### DATA FOR ANALYSIS
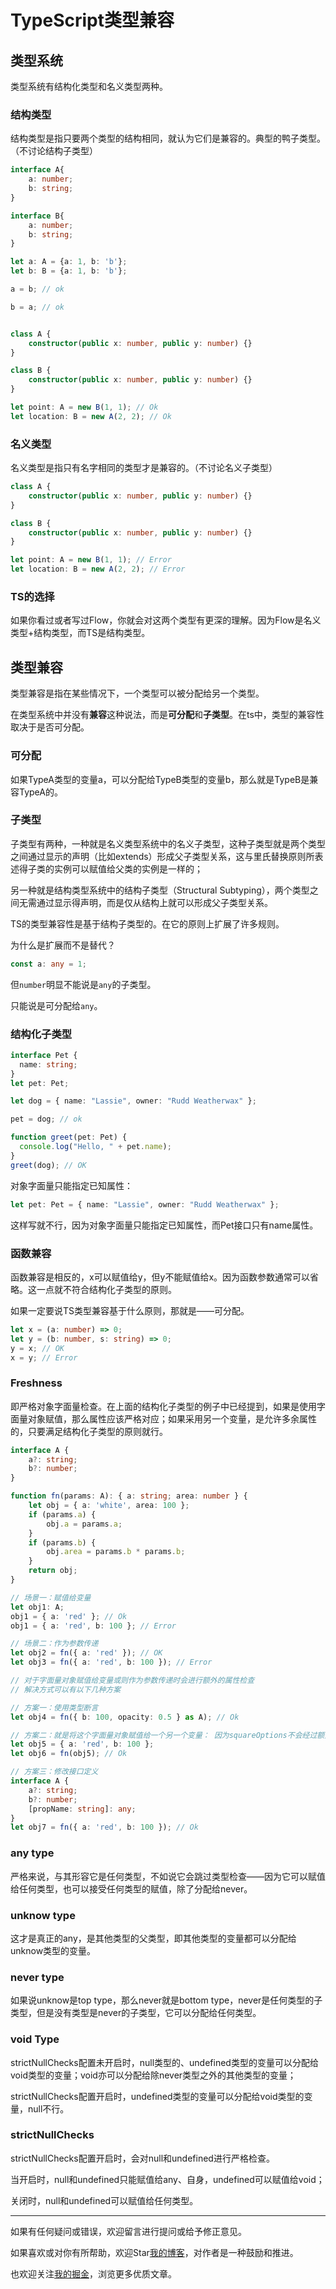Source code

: # TypeScript类型兼容

## 类型系统

类型系统有结构化类型和名义类型两种。

### 结构类型

结构类型是指只要两个类型的结构相同，就认为它们是兼容的。典型的鸭子类型。（不讨论结构子类型）

```typescript
interface A{
    a: number;
    b: string;
}

interface B{
    a: number;
    b: string;
}

let a: A = {a: 1, b: 'b'};
let b: B = {a: 1, b: 'b'};

a = b; // ok

b = a; // ok
```

```typescript

class A {
    constructor(public x: number, public y: number) {}
}

class B {
    constructor(public x: number, public y: number) {}
}

let point: A = new B(1, 1); // Ok
let location: B = new A(2, 2); // Ok

```

### 名义类型

名义类型是指只有名字相同的类型才是兼容的。（不讨论名义子类型）

```typescript
class A {
    constructor(public x: number, public y: number) {}
}

class B {
    constructor(public x: number, public y: number) {}
}

let point: A = new B(1, 1); // Error
let location: B = new A(2, 2); // Error
```

### TS的选择

如果你看过或者写过Flow，你就会对这两个类型有更深的理解。因为Flow是名义类型+结构类型，而TS是结构类型。


## 类型兼容

类型兼容是指在某些情况下，一个类型可以被分配给另一个类型。

在类型系统中并没有**兼容**这种说法，而是**可分配**和**子类型**。在ts中，类型的兼容性取决于是否可分配。

### 可分配

如果TypeA类型的变量a，可以分配给TypeB类型的变量b，那么就是TypeB是兼容TypeA的。

### 子类型

子类型有两种，一种就是名义类型系统中的名义子类型，这种子类型就是两个类型之间通过显示的声明（比如extends）形成父子类型关系，这与里氏替换原则所表述得子类的实例可以赋值给父类的实例是一样的；

另一种就是结构类型系统中的结构子类型（Structural Subtyping），两个类型之间无需通过显示得声明，而是仅从结构上就可以形成父子类型关系。

TS的类型兼容性是基于结构子类型的。在它的原则上扩展了许多规则。

为什么是扩展而不是替代？

```typescript
const a: any = 1;
```

但```number```明显不能说是```any```的子类型。

只能说是可分配给```any```。

### 结构化子类型
```typescript
interface Pet {
  name: string;
}
let pet: Pet;

let dog = { name: "Lassie", owner: "Rudd Weatherwax" };

pet = dog; // ok

function greet(pet: Pet) {
  console.log("Hello, " + pet.name);
}
greet(dog); // OK
```

对象字面量只能指定已知属性：
```typescript
let pet: Pet = { name: "Lassie", owner: "Rudd Weatherwax" };
```

这样写就不行，因为对象字面量只能指定已知属性，而Pet接口只有name属性。

### 函数兼容

函数兼容是相反的，x可以赋值给y，但y不能赋值给x。因为函数参数通常可以省略。这一点就不符合结构化子类型的原则。

如果一定要说TS类型兼容基于什么原则，那就是——可分配。

```typescript
let x = (a: number) => 0;
let y = (b: number, s: string) => 0;
y = x; // OK
x = y; // Error
```

### Freshness

即严格对象字面量检查。在上面的结构化子类型的例子中已经提到，如果是使用字面量对象赋值，那么属性应该严格对应；如果采用另一个变量，是允许多余属性的，只要满足结构化子类型的原则就行。

```typescript
interface A {
    a?: string;
    b?: number;
}

function fn(params: A): { a: string; area: number } {
    let obj = { a: 'white', area: 100 };
    if (params.a) {
        obj.a = params.a;
    }
    if (params.b) {
        obj.area = params.b * params.b;
    }
    return obj;
}

// 场景一：赋值给变量
let obj1: A;
obj1 = { a: 'red' }; // Ok
obj1 = { a: 'red', b: 100 }; // Error

// 场景二：作为参数传递
let obj2 = fn({ a: 'red' }); // OK
let obj3 = fn({ a: 'red', b: 100 }); // Error

// 对于字面量对象赋值给变量或则作为参数传递时会进行额外的属性检查
// 解决方式可以有以下几种方案

// 方案一：使用类型断言
let obj4 = fn({ b: 100, opacity: 0.5 } as A); // Ok

// 方案二：就是将这个字面量对象赋值给一个另一个变量： 因为squareOptions不会经过额外属性检查，所以编译器不会报错。
let obj5 = { a: 'red', b: 100 };
let obj6 = fn(obj5); // Ok

// 方案三：修改接口定义
interface A {
    a?: string;
    b?: number;
    [propName: string]: any;
}
let obj7 = fn({ a: 'red', b: 100 }); // Ok
```

### any type

严格来说，与其形容它是任何类型，不如说它会跳过类型检查——因为它可以赋值给任何类型，也可以接受任何类型的赋值，除了分配给never。

### unknow type

这才是真正的any，是其他类型的父类型，即其他类型的变量都可以分配给unknow类型的变量。

### never type

如果说unknow是top type，那么never就是bottom type，never是任何类型的子类型，但是没有类型是never的子类型，它可以分配给任何类型。

### void Type

strictNullChecks配置未开启时，null类型的、undefined类型的变量可以分配给void类型的变量；void亦可以分配给除never类型之外的其他类型的变量；

strictNullChecks配置开启时，undefined类型的变量可以分配给void类型的变量，null不行。

### strictNullChecks

strictNullChecks配置开启时，会对null和undefined进行严格检查。

当开启时，null和undefined只能赋值给any、自身，undefined可以赋值给void；

关闭时，null和undefined可以赋值给任何类型。


---
如果有任何疑问或错误，欢迎留言进行提问或给予修正意见。

如果喜欢或对你有所帮助，欢迎Star[我的博客](https://github.com/wy2016xiao/blog)，对作者是一种鼓励和推进。

也欢迎关注[我的掘金](https://juejin.im/user/583bbd74ac502e006ea81f99)，浏览更多优质文章。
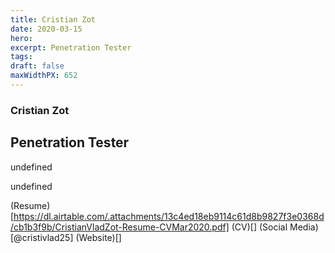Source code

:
 ```yaml
---
title: Cristian Zot
date: 2020-03-15
hero: 
excerpt: Penetration Tester
tags: 
draft: false
maxWidthPX: 652
---
```


### Cristian Zot
## Penetration Tester

undefined

undefined

(Resume)[https://dl.airtable.com/.attachments/13c4ed18eb9114c61d8b9827f3e0368d/cb1b3f9b/CristianVladZot-Resume-CVMar2020.pdf]
(CV)[]
(Social Media)[@cristivlad25]
(Website)[]

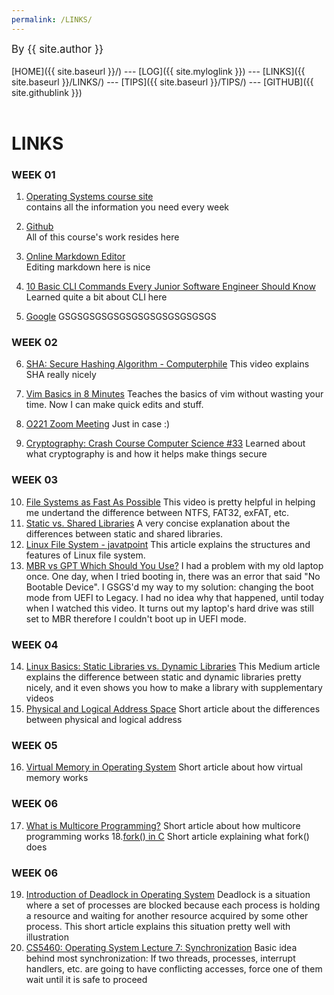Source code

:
 ```yaml
---
permalink: /LINKS/
---
```

<span style="font-size:larger;">By {{ site.author }}</span>
<br><br>
[HOME]({{ site.baseurl }}/) ---
[LOG]({{ site.myloglink }}) ---
[LINKS]({{ site.baseurl }}/LINKS/) ---
[TIPS]({{ site.baseurl }}/TIPS/) ---
[GITHUB]({{ site.githublink }})
<br>
<br>

# LINKS 

### WEEK 01

1. [Operating Systems course site](https://os.vlsm.org/)<br>
contains all the information you need every week

2. [Github](https://github.com/fferdinandg/os221)<br>
All of this course's work resides here

3. [Online Markdown Editor](https://dillinger.io/)<br>
Editing markdown here is nice

4. [10 Basic CLI Commands Every Junior Software Engineer Should Know](https://betterprogramming.pub/10-basic-cli-commands-every-junior-software-engineer-should-know-67e827e51f89)<br> 
Learned quite a bit about CLI here

5. [Google](https://google.com) 
GSGSGSGSGSGSGSGSGSGSGSGSGS

### WEEK 02

6. [SHA: Secure Hashing Algorithm - Computerphile](https://www.youtube.com/watch?v=DMtFhACPnTY)
This video explains SHA really nicely

7. [Vim Basics in 8 Minutes](https://www.youtube.com/watch?v=ggSyF1SVFr4)
Teaches the basics of vim without wasting your time. Now I can make quick edits and stuff.

8. [O221 Zoom Meeting](https://zoom.us/j/99547756705)
Just in case :)

9. [Cryptography: Crash Course Computer Science #33](https://www.youtube.com/watch?v=jhXCTbFnK8o)
Learned about what cryptography is and how it helps make things secure

### WEEK 03
10. [File Systems as Fast As Possible](https://www.youtube.com/watch?v=BV0-EPUYuQc) 
This video is pretty helpful in helping me undertand the difference between NTFS, FAT32, exFAT, etc. 
11. [Static vs. Shared Libraries](https://www.youtube.com/watch?v=-vp9cFQCQCo)
A very concise explanation about the differences between static and shared libraries.
12. [Linux File System - javatpoint](https://www.javatpoint.com/linux-file-system)
This article explains the structures and features of Linux file system.
13. [MBR vs GPT Which Should You Use?](https://www.youtube.com/watch?v=Ch9f7i0hj90)
I had a problem with my old laptop once. One day, when I tried booting in, there was an error that said "No Bootable Device". I GSGS'd my way to my solution: changing the boot mode from UEFI to Legacy. I had no idea why that happened, until today when I watched this video. It turns out my laptop's hard drive was still set to MBR therefore I couldn't boot up in UEFI mode.

### WEEK 04
14. [Linux Basics: Static Libraries vs. Dynamic Libraries](https://medium.com/swlh/linux-basics-static-libraries-vs-dynamic-libraries-a7bcf8157779)
This Medium article explains the difference between static and dynamic libraries pretty nicely, and it even shows you how to make a library with supplementary videos
15. [Physical and Logical Address Space](https://www.javatpoint.com/os-physical-and-logical-address-space)
Short article about the differences between physical and logical address

### WEEK 05
16. [Virtual Memory in Operating System](https://www.geeksforgeeks.org/virtual-memory-in-operating-system/)
Short article about how virtual memory works

### WEEK 06
17. [What is Multicore Programming?](https://www.tutorialspoint.com/what-is-multicore-programming)
Short article about how multicore programming works
18.[fork() in C](https://www.geeksforgeeks.org/fork-system-call/)
Short article explaining what fork() does

### WEEK 06
19. [Introduction of Deadlock in Operating System](https://www.geeksforgeeks.org/introduction-of-deadlock-in-operating-system/)
Deadlock is a situation where a set of processes are blocked because each process is holding a resource and waiting for another resource acquired by some other process. This short article explains this situation pretty well with illustration
20. [CS5460: Operating System Lecture 7: Synchronization](https://my.eng.utah.edu/~cs5460/slides/Lecture07.pdf)
Basic idea behind most synchronization: If two threads, processes, interrupt handlers, etc. are going to have conflicting accesses, force one of them wait until it is safe to proceed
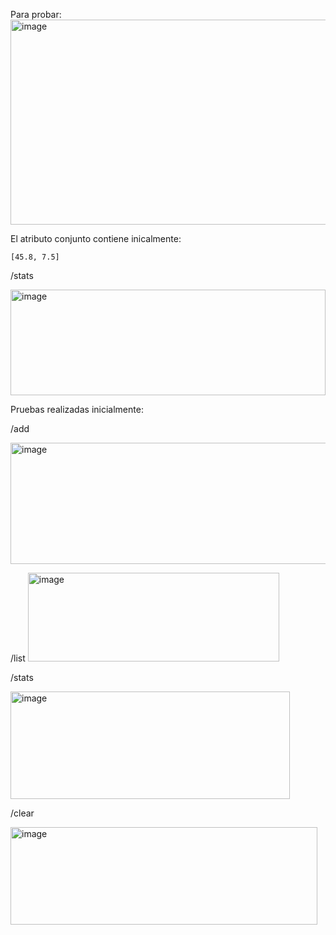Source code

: Para probar:
<img width="624" height="328" alt="image" src="https://github.com/user-attachments/assets/1be5bdde-35af-4f66-b909-60e308be612f" />



El atributo conjunto contiene inicalmente: 

```
[45.8, 7.5]
```
/stats

<img width="504" height="169" alt="image" src="https://github.com/user-attachments/assets/cf75f23e-9af4-49a7-a4cb-5731fe1d915f" />



Pruebas realizadas inicialmente:

/add

<img width="540" height="194" alt="image" src="https://github.com/user-attachments/assets/149cd15b-57ed-4a2d-917e-f4d8e7e86e7a" />


/list
<img width="402" height="142" alt="image" src="https://github.com/user-attachments/assets/a210eecb-7be6-45d0-95a6-24a0fc885ba4" />


/stats

<img width="447" height="172" alt="image" src="https://github.com/user-attachments/assets/6e8b8dad-7d53-426e-819f-330cf6e4996d" />

/clear

<img width="491" height="156" alt="image" src="https://github.com/user-attachments/assets/c7e597f7-4bf3-4350-bdf8-4c6715f4ba55" />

### WHAT IS EXPECTED
Starting with the line above that holds "This article explains" and stopping with the line that holds "13. [MBR vs", reproduce each line exactly, omitting all other lines.

### RESPONSE TO THE EXERCISE
This article explains the structures and features of Linux file system.
13. [MBR vs GPT Which Should You Use?](https://www.youtube.com/watch?v=Ch9f7i0hj90)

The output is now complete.